To install these updates, simply find the UPDATES button on the main Dashboard (in WordPress, at the very top of the screen – other systems have something similar) and update any components that are listed on the page. Note:  It is always wise to back up your site before applying any updates to your system.

2.       Disguise your email if you must display it on a page.

Spambots, the automated “robots” used by spammers to trawl the internet, have been designed to seek out email addresses from business websites to add to their databases. To avoid your email address being used, you can disguise your email address inside the code of the website (you may need your designer to do this).

Simply substitute the @ symbol for its code equivalent (@) in your code. Your email address will look the same on the site however the Spambots will see something totally different and ignore it completely!

3.       Use a high-quality Spam filter in your CMS

Most savvy computer users have a spam filter attached to their email program to snag any of the nasties trying to slip by. These filters can also be installed on your Content Management System to prevent Spam comments and emails being sent to/from your site.

Two of the best I have found for WordPress are Spam-Free WordPress and the generically installed Askimet. Be warned that Askimet is only free to personal bloggers – for a business site, you will need to subscribe with a monthly payment. Spam-Free WordPress is completely free and currently the install of my choice – it does an excellent job.

4.       Include a “honeypot” on your contact form

A honeypot is an invisible field inside your contact forms. Cleverly written, Spambots are designed to fill any fields that you have on your forms and submit them. With a honeypot, the Spambot will complete an invisible field by default (a human can’t see it on screen and therefore can’t fill it out) and your CMS will recognise this as an act of Spam. Bang! Stopped at the first gate! Simple but effective.

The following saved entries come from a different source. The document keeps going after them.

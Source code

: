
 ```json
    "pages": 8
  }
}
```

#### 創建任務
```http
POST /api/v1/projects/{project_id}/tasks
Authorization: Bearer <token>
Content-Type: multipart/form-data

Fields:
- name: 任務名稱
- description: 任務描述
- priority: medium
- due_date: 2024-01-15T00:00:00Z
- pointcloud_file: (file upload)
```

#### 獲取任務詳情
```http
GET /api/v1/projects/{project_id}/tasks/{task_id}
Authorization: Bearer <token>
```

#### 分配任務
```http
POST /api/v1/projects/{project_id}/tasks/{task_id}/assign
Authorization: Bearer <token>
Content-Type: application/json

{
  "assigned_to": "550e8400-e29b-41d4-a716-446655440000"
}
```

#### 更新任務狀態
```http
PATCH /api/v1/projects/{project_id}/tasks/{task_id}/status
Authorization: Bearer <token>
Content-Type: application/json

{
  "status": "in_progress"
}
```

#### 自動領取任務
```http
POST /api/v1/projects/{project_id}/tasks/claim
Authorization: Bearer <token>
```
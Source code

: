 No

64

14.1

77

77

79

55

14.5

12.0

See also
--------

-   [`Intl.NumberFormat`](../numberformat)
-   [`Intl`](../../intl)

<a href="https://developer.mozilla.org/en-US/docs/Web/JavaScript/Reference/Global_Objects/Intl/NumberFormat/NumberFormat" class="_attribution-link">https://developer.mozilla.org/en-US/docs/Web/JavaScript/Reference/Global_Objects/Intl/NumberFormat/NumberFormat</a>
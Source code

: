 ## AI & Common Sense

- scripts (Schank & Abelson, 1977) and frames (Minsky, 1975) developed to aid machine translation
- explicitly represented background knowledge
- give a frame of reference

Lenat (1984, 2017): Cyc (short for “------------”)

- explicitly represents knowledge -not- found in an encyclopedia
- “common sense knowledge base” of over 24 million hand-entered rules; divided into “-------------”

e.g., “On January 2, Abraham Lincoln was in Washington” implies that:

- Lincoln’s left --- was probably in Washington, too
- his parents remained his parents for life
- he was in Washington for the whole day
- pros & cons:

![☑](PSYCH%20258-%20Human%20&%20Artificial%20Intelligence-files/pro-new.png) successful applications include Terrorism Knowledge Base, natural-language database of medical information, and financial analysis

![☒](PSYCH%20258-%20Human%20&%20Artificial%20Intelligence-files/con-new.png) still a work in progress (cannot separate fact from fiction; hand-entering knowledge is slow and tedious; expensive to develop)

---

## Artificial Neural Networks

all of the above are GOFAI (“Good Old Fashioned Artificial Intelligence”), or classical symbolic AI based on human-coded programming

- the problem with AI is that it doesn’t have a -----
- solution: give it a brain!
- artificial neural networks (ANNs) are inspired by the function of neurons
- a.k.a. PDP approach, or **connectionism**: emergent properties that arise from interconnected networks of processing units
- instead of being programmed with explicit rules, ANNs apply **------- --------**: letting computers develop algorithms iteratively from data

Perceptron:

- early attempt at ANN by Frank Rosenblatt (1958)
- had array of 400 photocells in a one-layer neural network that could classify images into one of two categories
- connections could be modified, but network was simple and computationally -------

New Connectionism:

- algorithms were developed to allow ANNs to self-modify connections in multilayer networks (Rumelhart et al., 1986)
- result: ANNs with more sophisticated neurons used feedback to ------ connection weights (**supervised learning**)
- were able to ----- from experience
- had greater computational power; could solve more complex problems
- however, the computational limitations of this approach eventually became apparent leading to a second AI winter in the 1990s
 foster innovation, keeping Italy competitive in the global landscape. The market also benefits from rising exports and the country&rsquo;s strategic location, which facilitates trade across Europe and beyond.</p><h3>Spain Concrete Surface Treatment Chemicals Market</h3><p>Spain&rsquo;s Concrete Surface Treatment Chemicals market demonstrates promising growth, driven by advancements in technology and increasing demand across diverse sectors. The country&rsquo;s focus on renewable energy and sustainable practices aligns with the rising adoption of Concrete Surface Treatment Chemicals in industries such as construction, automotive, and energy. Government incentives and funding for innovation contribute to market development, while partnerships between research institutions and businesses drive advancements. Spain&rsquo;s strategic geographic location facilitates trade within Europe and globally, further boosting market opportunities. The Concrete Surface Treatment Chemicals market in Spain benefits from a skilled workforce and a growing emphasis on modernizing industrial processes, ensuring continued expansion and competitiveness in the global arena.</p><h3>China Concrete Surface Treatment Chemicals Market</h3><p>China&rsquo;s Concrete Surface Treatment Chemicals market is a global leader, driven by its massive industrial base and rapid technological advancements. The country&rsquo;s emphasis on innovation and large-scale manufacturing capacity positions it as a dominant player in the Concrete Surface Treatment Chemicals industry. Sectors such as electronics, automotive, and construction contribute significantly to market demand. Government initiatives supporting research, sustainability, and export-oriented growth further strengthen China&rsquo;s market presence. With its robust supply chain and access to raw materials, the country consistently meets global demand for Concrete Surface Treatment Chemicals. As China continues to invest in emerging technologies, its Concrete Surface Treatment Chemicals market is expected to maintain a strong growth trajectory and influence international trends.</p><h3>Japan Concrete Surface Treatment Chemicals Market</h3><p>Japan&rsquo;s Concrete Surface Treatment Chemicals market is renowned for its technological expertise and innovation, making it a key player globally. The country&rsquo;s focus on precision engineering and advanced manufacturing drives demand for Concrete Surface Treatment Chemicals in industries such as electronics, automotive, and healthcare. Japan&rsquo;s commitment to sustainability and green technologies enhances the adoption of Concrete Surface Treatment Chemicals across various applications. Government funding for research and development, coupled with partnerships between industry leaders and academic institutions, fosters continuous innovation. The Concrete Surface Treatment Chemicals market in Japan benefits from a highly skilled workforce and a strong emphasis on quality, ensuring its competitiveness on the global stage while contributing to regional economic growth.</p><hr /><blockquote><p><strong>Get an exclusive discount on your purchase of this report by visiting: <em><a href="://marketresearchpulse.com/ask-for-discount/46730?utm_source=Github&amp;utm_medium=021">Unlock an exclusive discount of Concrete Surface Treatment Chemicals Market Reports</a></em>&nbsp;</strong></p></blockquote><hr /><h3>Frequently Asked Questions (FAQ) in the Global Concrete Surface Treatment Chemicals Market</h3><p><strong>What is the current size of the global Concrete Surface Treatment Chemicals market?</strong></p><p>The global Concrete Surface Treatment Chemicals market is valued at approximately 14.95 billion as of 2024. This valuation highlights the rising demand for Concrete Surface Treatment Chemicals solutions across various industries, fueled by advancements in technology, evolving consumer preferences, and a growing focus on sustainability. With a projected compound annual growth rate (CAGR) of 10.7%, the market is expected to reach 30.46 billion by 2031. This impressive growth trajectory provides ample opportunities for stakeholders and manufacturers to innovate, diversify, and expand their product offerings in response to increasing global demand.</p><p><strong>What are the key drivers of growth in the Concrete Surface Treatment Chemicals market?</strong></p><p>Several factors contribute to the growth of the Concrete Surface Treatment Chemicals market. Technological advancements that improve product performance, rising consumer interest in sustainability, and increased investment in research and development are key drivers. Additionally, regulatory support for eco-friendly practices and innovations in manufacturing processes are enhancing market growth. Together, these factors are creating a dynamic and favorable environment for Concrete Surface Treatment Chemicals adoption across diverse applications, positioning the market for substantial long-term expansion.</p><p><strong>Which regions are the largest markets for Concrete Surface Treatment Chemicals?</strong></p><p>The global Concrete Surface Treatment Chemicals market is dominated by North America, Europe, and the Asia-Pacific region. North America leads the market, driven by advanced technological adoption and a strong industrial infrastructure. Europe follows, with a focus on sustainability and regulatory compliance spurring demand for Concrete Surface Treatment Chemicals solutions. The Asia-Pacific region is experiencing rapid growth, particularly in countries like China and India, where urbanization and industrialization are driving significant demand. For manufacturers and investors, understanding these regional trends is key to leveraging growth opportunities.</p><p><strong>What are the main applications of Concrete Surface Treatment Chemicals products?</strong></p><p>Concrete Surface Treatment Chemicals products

5.       Alter your .htaccess file to block continued spammers

This is a system file that is loaded from your server when anyone visits your site and controls some of the site configuration. Certain codes can be included in the .htaccess file to help prevent spam and malicious attacks but as it is a V.I.P. file, you would best leave the coding of it to your web developer.

In the worst-case scenario, rather than just receiving Spam, it can be coming OUT of your website, addressed to others from you! In this situation, people around the world will receive spam emails FROM your email address – not a good image for any business.

This nasty attack is called “Spamvertising” and is caused by an actual security breach (hack) into your web server.

The number one way to prevent this sort of hack is to keep whatever framework your site is built on up to date with the latest updates and patches. The programmers who create these frameworks are generally at the top of their game and will be acutely aware of anything (or anyone) attacking their systems.

Do you have a spam problem? A client approached me recently with a significant spam problem – over fifty emails a day from their website’s contact forms. Using the five simple tips above, I have reduced their spam back to a much more manageable level (less than one or two a day), for which they are very thankful.

Of course, no system will be foolproof but with a few simple precautions, a major Spam problem can be reduced to no problem at all.